Unlocking the power of data and physiology: The Government’s Health Data Research Service

9 April 2025

Andrew Mackenzie 
Associate Director of Strategy & External Relations, The Physiological Society 

This week the UK Government announced a new Health Data Research Service, backed by a £600 million investment in collaboration with the Wellcome Trust. As part of the announcement, the Government and partners set out an ambitious agenda: to accelerate medical research by providing streamlined, secure access to national-scale NHS data and reduce the time taken to set up clinical trials to just 150 days by 2026.  

This is not just a technical infrastructure project – it signals a broader intent to remove barriers to innovation. Efforts to reduce duplication and streamline trial approvals are essential to make the UK a world-leading hub for health research. The hope is that this will improve the efficiency of research, and ultimately deliver faster, more effective care to patients. 

This new initiative raises important questions: How will this infrastructure support not just more research, but better research? How do we ensure that innovations based on this data are safe, effective, and grounded in robust scientific understanding? 

This is where The Physiological Society’s recent policy reports offer timely insight, in particular 2023’s From ‘Black Box’ to Trusted Healthcare Tools and 2025’s Physiology Passport: Putting personalised prevention at the heart of resilient health system. 

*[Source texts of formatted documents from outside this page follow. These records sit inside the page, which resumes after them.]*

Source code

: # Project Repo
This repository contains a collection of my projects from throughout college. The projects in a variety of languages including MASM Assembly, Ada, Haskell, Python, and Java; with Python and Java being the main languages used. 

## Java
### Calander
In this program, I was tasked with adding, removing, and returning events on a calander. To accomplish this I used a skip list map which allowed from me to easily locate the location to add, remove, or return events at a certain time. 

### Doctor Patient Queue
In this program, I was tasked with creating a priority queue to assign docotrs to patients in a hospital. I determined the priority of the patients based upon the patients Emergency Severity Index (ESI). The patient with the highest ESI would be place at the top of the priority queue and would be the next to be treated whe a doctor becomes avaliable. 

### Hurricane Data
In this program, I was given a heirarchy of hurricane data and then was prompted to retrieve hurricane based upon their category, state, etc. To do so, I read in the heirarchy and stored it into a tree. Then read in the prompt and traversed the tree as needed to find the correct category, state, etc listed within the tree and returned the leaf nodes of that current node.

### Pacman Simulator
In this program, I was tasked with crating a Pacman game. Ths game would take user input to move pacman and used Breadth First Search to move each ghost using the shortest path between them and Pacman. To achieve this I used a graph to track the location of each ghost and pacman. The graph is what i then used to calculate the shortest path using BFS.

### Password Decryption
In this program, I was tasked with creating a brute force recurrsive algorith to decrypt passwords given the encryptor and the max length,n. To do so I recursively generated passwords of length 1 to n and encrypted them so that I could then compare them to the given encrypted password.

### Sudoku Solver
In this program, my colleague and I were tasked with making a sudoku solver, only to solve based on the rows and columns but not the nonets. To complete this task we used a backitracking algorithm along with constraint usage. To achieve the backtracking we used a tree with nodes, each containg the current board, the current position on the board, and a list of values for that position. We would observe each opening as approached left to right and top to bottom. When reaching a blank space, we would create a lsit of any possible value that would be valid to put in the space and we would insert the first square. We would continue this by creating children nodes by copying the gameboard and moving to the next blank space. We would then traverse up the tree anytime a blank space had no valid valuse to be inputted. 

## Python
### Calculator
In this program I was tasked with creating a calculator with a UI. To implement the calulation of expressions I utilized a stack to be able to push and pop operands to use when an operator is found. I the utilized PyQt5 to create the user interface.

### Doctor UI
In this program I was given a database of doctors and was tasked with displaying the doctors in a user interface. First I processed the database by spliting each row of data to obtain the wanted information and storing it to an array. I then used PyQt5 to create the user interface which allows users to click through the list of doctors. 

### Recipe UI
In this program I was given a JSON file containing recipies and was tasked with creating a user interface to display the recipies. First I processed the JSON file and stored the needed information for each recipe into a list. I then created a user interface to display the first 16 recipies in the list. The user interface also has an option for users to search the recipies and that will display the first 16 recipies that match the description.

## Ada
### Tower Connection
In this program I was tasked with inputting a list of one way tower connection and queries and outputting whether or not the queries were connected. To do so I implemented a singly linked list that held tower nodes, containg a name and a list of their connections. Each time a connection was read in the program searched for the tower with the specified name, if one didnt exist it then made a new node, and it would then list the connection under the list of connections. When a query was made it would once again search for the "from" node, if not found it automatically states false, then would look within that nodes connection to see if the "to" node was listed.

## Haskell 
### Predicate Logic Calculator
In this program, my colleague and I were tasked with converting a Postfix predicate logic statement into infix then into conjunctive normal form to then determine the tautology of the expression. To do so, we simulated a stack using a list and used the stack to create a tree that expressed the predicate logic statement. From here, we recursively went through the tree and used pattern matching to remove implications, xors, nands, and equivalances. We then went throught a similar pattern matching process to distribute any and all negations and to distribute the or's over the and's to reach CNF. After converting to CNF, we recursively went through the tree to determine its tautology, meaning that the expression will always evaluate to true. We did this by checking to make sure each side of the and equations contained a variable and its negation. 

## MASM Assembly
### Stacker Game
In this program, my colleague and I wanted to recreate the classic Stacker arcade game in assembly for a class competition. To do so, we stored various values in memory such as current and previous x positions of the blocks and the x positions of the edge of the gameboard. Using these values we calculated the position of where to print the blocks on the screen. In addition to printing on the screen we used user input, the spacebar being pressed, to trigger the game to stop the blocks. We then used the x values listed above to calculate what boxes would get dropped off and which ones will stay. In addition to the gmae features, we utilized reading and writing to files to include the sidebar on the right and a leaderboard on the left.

In From ‘Black Box’ to Trusted Healthcare Tools, we explore how physiology – the science of how the body functions – must play a central role in the development of AI technologies in healthcare. The report warns that many AI tools currently in use or in development are being built with limited physiological input, increasing the risk of unsafe, ineffective, or even harmful technologies. When algorithms are trained on vast datasets without the lens of physiological plausibility – the extent to which their predictions align with what we know about human biology – the result can be a dangerous “black box” effect: outputs that are opaque, uninterpretable, or misleading. 

We argue for the establishment of a ‘Physiology & AI Framework’ to set clear guardrails for the development and deployment of AI in healthcare. This would help ensure that models are interpretable, evidence-based, and designed with real-world use in mind. Our proposals include embedding physiological expertise in regulatory processes, grant review panels, and cross-disciplinary training programmes, making physiology a central component in the ecosystem of AI-driven innovation. 

The new Health Data Research Service, while not explicitly focused on AI, creates the enabling conditions for AI to flourish by making data more accessible, more interoperable, and better integrated across the system. If paired with the kind of physiological insight we have advocated, this could lead to the development of truly transformational tools: AI that not only identifies patterns in data, but does so in ways that reflect the realities of human health and disease. 

This alignment extends into our other key report from earlier this year, Physiology Passport: Putting personalised prevention at the heart of resilient health system. This calls for a reimagining of the NHS as a system focused not only on treating illness but on preventing it. The report highlights the importance of early intervention, personalised care, and a shift towards maintaining good health rather than simply reacting to poor health. These ambitions resonate strongly with the Government’s stated ambitions in the upcoming 10-year health plan (expected this summer). In it we expect to see initiatives aimed at increasing healthy life expectancy and reducing the burden of long-term conditions through innovation and improved healthcare delivery. 

The Government’s Health Data Research Service announcement is an exciting development in the infrastructure and systems needed to accelerate research and improve access to data. It naturally complements the scientific and translational objectives The Physiological Society has identified in our recent reports.  

Physiological insight provides an essential blueprint for how research can be shaped to be biologically meaningful, clinically relevant, and ethically robust, enhancing the opportunities presented by the faster, more integrated research unlocked by the Health Data Research Service. Together, these approaches can provide a mutually reinforcing foundation for delivering health innovations that are both efficient, effective and safe. 

The new Health Data Research Service has the potential to support trusted, transparent access to data. As part of this, maintaining public trust and confidence is essential, particularly when it comes to the sensitive issue of using patient data for research. Public trust in digital health technologies can be fragile. As The Physiological Society highlights in our reports, making it clear that developments are being shaped with input from physiologists, clinicians, data scientists, and ethicists will help build the confidence needed to support impact. 

Looking ahead, the creation of this new Health Data Research Service presents a unique moment for alignment. It brings together government ambition, infrastructure investment, and a clear appetite for change. And as we build this faster pipeline for research, we should seize the opportunity to incorporate insights from physiology – through tools such as the Physiology Passport and an Physiology & AI Framework – to maximise the opportunity to shift to a new, more preventative way of delivering healthcare.  

To truly ‘turbocharge’ medical research, we must not only speed up the process, we must also strengthen the foundations. That means embracing our call for physiological plausibility, embedding it into the way we collect, access, and use health data. It means training the next generation of scientists and innovators to work across disciplines, with a shared understanding of how the human body functions. And it means designing tools and technologies that are not just clever, but clinically meaningful.  

In doing so, we can ensure that this ambitious government initiative is the start of a new era in health research: one that is fast, fair, and firmly rooted in the science of life itself.